In more difficult cases, robotic devices implanted through the laparoscope may be used to complete the procedure (robotic-assisted laparoscopic hysterectomy).

How long does the procedure last?

The procedure lasts for 1-3 hours. The hospital recovery time varies by procedure.

On the day of discharge

On discharge day, an adult must drive you home.

What are the complications of hysterectomy?

Some surgeries carry an increased risk of things going wrong. Infection, blood clots, surgery, obstruction of the intestinal system, or urinary tract injury are all possible complications.

What should I know about recovering at home after a hysterectomy?

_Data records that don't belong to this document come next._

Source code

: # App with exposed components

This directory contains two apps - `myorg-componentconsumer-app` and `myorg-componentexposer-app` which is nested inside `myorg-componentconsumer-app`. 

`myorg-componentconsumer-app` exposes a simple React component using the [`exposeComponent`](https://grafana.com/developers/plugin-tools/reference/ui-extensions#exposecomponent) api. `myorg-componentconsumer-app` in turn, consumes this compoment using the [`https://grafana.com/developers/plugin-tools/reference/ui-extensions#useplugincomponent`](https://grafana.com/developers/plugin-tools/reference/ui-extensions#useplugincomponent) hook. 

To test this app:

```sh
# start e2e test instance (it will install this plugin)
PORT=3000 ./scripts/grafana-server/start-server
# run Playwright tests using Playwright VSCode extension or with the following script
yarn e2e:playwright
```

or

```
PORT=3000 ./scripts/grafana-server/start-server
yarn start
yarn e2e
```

  • Keep up the regular diet.
  • Bathe. Soak the cut (the stitches do not have to be removed, as they will dissolve in about six weeks). No dressing is needed. Skin clips (staples) must be removed.
  • Apply lotions and creams to the wound area.
  • Gradually increase activity as tolerated. 4–6 weeks for vaginal or laparoscopic surgery.
  • After two weeks of no narcotic pain medication, you can drive.
  • Three weeks post-surgery, you can fly.
  •  For four weeks, avoid heavy lifting.
  •  For 4 weeks, no vaginal products.
  •  Intercourse is permitted six weeks post-surgery.
  • You can swim in a pool two weeks post-surgery, but slowly.
  •  Rest for 4–6 weeks.
  • Your doctor can advise you. 3–6 weeks depending on technique.
  • A year after hysterectomy, some women still menstruate. Caused by endometrial lining. Hysterectomy

How will I feel after a hysterectomy?

Physically

After hysterectomy no period bloated and menstrual-like. Ongoing mild vaginal bleeding or a dark brown discharge is normal.

Redness, bruising, and swelling subside in 4–6 weeks. Inflammation is normal. The incision and leg can be numb. Two months is normal.

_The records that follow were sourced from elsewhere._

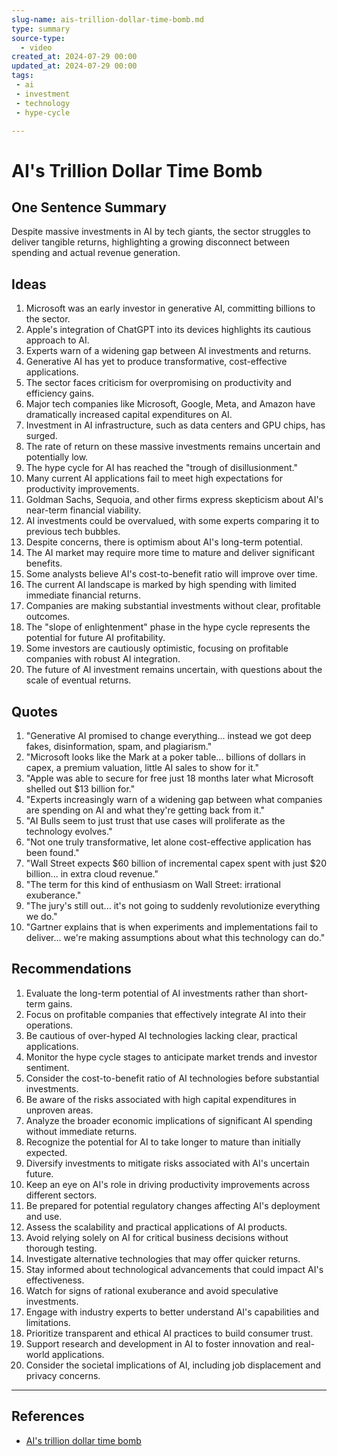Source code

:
 ```yaml
---
slug-name: ais-trillion-dollar-time-bomb.md
type: summary
source-type:
  - video
created_at: 2024-07-29 00:00
updated_at: 2024-07-29 00:00
tags:
 - ai
 - investment
 - technology
 - hype-cycle

---
```


# AI's Trillion Dollar Time Bomb

## One Sentence Summary

Despite massive investments in AI by tech giants, the sector struggles to deliver tangible returns, highlighting a growing disconnect between spending and actual revenue generation.

## Ideas

1. Microsoft was an early investor in generative AI, committing billions to the sector.
2. Apple's integration of ChatGPT into its devices highlights its cautious approach to AI.
3. Experts warn of a widening gap between AI investments and returns.
4. Generative AI has yet to produce transformative, cost-effective applications.
5. The sector faces criticism for overpromising on productivity and efficiency gains.
6. Major tech companies like Microsoft, Google, Meta, and Amazon have dramatically increased capital expenditures on AI.
7. Investment in AI infrastructure, such as data centers and GPU chips, has surged.
8. The rate of return on these massive investments remains uncertain and potentially low.
9. The hype cycle for AI has reached the "trough of disillusionment."
10. Many current AI applications fail to meet high expectations for productivity improvements.
11. Goldman Sachs, Sequoia, and other firms express skepticism about AI's near-term financial viability.
12. AI investments could be overvalued, with some experts comparing it to previous tech bubbles.
13. Despite concerns, there is optimism about AI's long-term potential.
14. The AI market may require more time to mature and deliver significant benefits.
15. Some analysts believe AI's cost-to-benefit ratio will improve over time.
16. The current AI landscape is marked by high spending with limited immediate financial returns.
17. Companies are making substantial investments without clear, profitable outcomes.
18. The "slope of enlightenment" phase in the hype cycle represents the potential for future AI profitability.
19. Some investors are cautiously optimistic, focusing on profitable companies with robust AI integration.
20. The future of AI investment remains uncertain, with questions about the scale of eventual returns.

## Quotes

1. "Generative AI promised to change everything... instead we got deep fakes, disinformation, spam, and plagiarism."
2. "Microsoft looks like the Mark at a poker table... billions of dollars in capex, a premium valuation, little AI sales to show for it."
3. "Apple was able to secure for free just 18 months later what Microsoft shelled out $13 billion for."
4. "Experts increasingly warn of a widening gap between what companies are spending on AI and what they're getting back from it."
5. "AI Bulls seem to just trust that use cases will proliferate as the technology evolves."
6. "Not one truly transformative, let alone cost-effective application has been found."
7. "Wall Street expects $60 billion of incremental capex spent with just $20 billion... in extra cloud revenue."
8. "The term for this kind of enthusiasm on Wall Street: irrational exuberance."
9. "The jury's still out... it's not going to suddenly revolutionize everything we do."
10. "Gartner explains that is when experiments and implementations fail to deliver... we're making assumptions about what this technology can do."

## Recommendations

1. Evaluate the long-term potential of AI investments rather than short-term gains.
2. Focus on profitable companies that effectively integrate AI into their operations.
3. Be cautious of over-hyped AI technologies lacking clear, practical applications.
4. Monitor the hype cycle stages to anticipate market trends and investor sentiment.
5. Consider the cost-to-benefit ratio of AI technologies before substantial investments.
6. Be aware of the risks associated with high capital expenditures in unproven areas.
7. Analyze the broader economic implications of significant AI spending without immediate returns.
8. Recognize the potential for AI to take longer to mature than initially expected.
9. Diversify investments to mitigate risks associated with AI's uncertain future.
10. Keep an eye on AI's role in driving productivity improvements across different sectors.
11. Be prepared for potential regulatory changes affecting AI's deployment and use.
12. Assess the scalability and practical applications of AI products.
13. Avoid relying solely on AI for critical business decisions without thorough testing.
14. Investigate alternative technologies that may offer quicker returns.
15. Stay informed about technological advancements that could impact AI's effectiveness.
16. Watch for signs of rational exuberance and avoid speculative investments.
17. Engage with industry experts to better understand AI's capabilities and limitations.
18. Prioritize transparent and ethical AI practices to build consumer trust.
19. Support research and development in AI to foster innovation and real-world applications.
20. Consider the societal implications of AI, including job displacement and privacy concerns.

___

## References

- [AI's trillion dollar time bomb](https://www.youtube.com/watch?v=dx-tMK7w5g8)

Hormones shouldn’t affect the ovaries. After ovaries and uterus removal, hot flashes may occur. Menopause symptoms are treated with HRT.

Emotionally

You were well-prepared for surgery, and the outcome affected you emotionally.

It’s normal for a woman to be depressed, but others may find that hysterectomy saves or improves their lives. Tell your doctor how you feel.

What do I do if I’ve had a hysterectomy?

Contacting my hysterectomy surgeon, if:

  •  Red vaginal bleeding.
  • A 102°F  fever.
  • nausea or vomiting.
  • Having trouble urinating, or frequent urination.
  • Increasing pain.
  • Incisional redness, swelling, or drainage.

Does hysterectomy affect sexual function?

The hysterectomy has little effect on sexual desire. Reduced sex drive and vaginal dryness are possible side effects of having the ovaries removed with the uterus before menopause. Hormonal imbalances can cause dryness.